§ How to complete this task: Scan the entries below. Report each line where the string "static" occurs.

[Stored records]
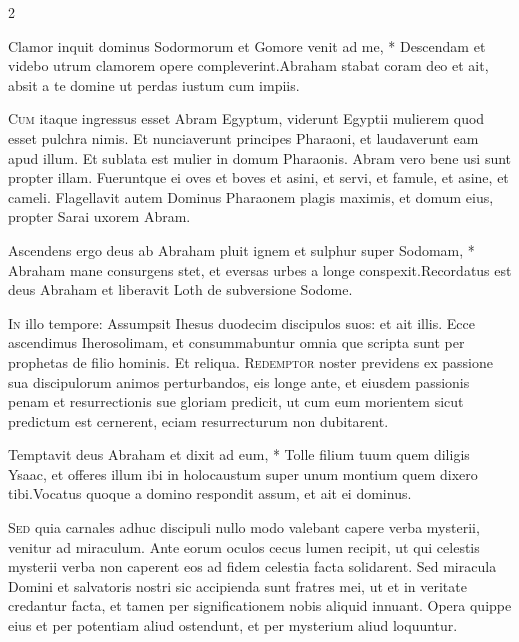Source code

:\begin{multicols*}{2}
\begin{responsory}
{Clamor inquit dominus Sodormorum et Gomore venit ad me, * Descendam et videbo utrum clamorem opere compleverint.}{Abraham stabat coram deo et ait, absit a te domine ut perdas iustum cum impiis.}
\end{responsory}%
\lettrine[lines=2]{\zallmancaps \color{Blue} C}{um} itaque ingressus esset Abram Egyptum, viderunt Egyptii mulierem quod esset pulchra nimis. Et nunciaverunt principes Pharaoni, et laudaverunt eam apud illum. Et sublata est mulier in domum Pharaonis. Abram vero bene usi sunt propter illam. Fueruntque ei oves et boves et asini, et servi, et famule, et asine, et cameli. Flagellavit autem Dominus Pharaonem plagis maximis, et domum eius, propter Sarai uxorem Abram.
\begin{responsory-doxology}
{Ascendens ergo deus ab Abraham pluit ignem et sulphur super Sodomam, * Abraham mane consurgens stet, et eversas urbes a longe conspexit.}{Recordatus est deus Abraham et liberavit Loth de subversione Sodome.}
\end{responsory-doxology}%
\lettrine[lines=2]{\zallmancaps \color{Red} I}{n} illo tempore: Assumpsit Ihesus duodecim discipulos suos: et ait illis. Ecce ascendimus Iherosolimam, et consummabuntur omnia que scripta sunt per prophetas de filio hominis. Et reliqua.
\lettrine[lines=2]{\zallmancaps \color{Blue} R}{edemptor} noster previdens ex passione sua discipulorum animos perturbandos, eis longe ante, et eiusdem passionis penam et resurrectionis sue gloriam predicit, ut cum eum morientem sicut predictum est cernerent, eciam resurrecturum non dubitarent.
\begin{responsory}
{Temptavit deus Abraham et dixit ad eum, * Tolle filium tuum quem diligis Ysaac, et offeres illum ibi in holocaustum super unum montium quem dixero tibi.}{Vocatus quoque a domino respondit assum, et ait ei dominus.}
\end{responsory}%
\lettrine[lines=2]{\zallmancaps \color{Red} S}{ed} quia carnales adhuc discipuli nullo modo valebant capere verba mysterii, venitur ad miraculum. Ante eorum oculos cecus lumen recipit, ut qui celestis mysterii verba non caperent eos ad fidem celestia facta solidarent. Sed miracula Domini et salvatoris nostri sic accipienda sunt fratres mei, ut et in veritate credantur facta, et tamen per significationem nobis aliquid innuant. Opera quippe eius et per potentiam aliud ostendunt, et per mysterium aliud loquuntur.

\end{multicols*}

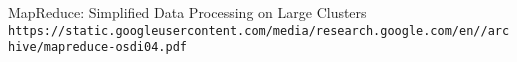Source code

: \begin{thebibliography}{9}

MapReduce: Simplified Data Processing on Large Clusters
\\\texttt{https://static.googleusercontent.com/media/research.google.com/en//archive/mapreduce-osdi04.pdf}

\end{thebibliography}
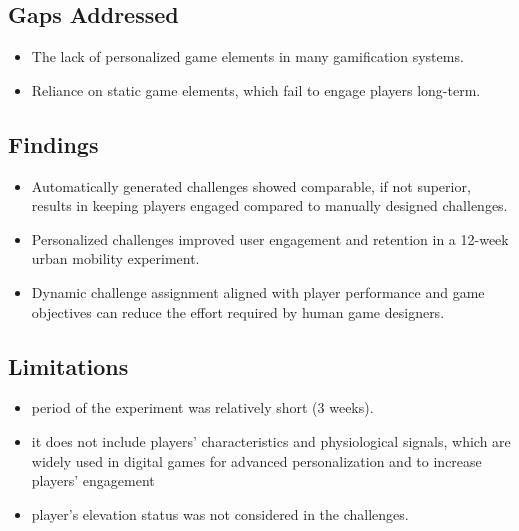 \subsection{Gaps Addressed}
\begin{itemize}
    \item The lack of personalized game elements in many gamification systems.
    \item Reliance on static game elements, which fail to engage players long-term.
\end{itemize}

\subsection{Findings}
\begin{itemize}
    \item Automatically generated challenges showed comparable, if not superior, results in keeping players engaged compared to manually designed challenges.
    \item Personalized challenges improved user engagement and retention in a 12-week urban mobility experiment.
    \item Dynamic challenge assignment aligned with player performance and game objectives can reduce the effort required by human game designers.
\end{itemize}

\subsection{Limitations}
\begin{itemize}
    \item period of the experiment was relatively short (3 weeks).
    \item it does not include
    players’ characteristics and physiological signals, which are widely used in digital
    games for advanced personalization and to increase players’ engagement
    \item player's elevation status was not considered in the challenges.
\end{itemize}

§ Expected output:
\\\texttt{https://static.googleusercontent.com/media/research.google.com/en//archive/mapreduce-osdi04.pdf}
    \item Reliance on static game elements, which fail to engage players long-term.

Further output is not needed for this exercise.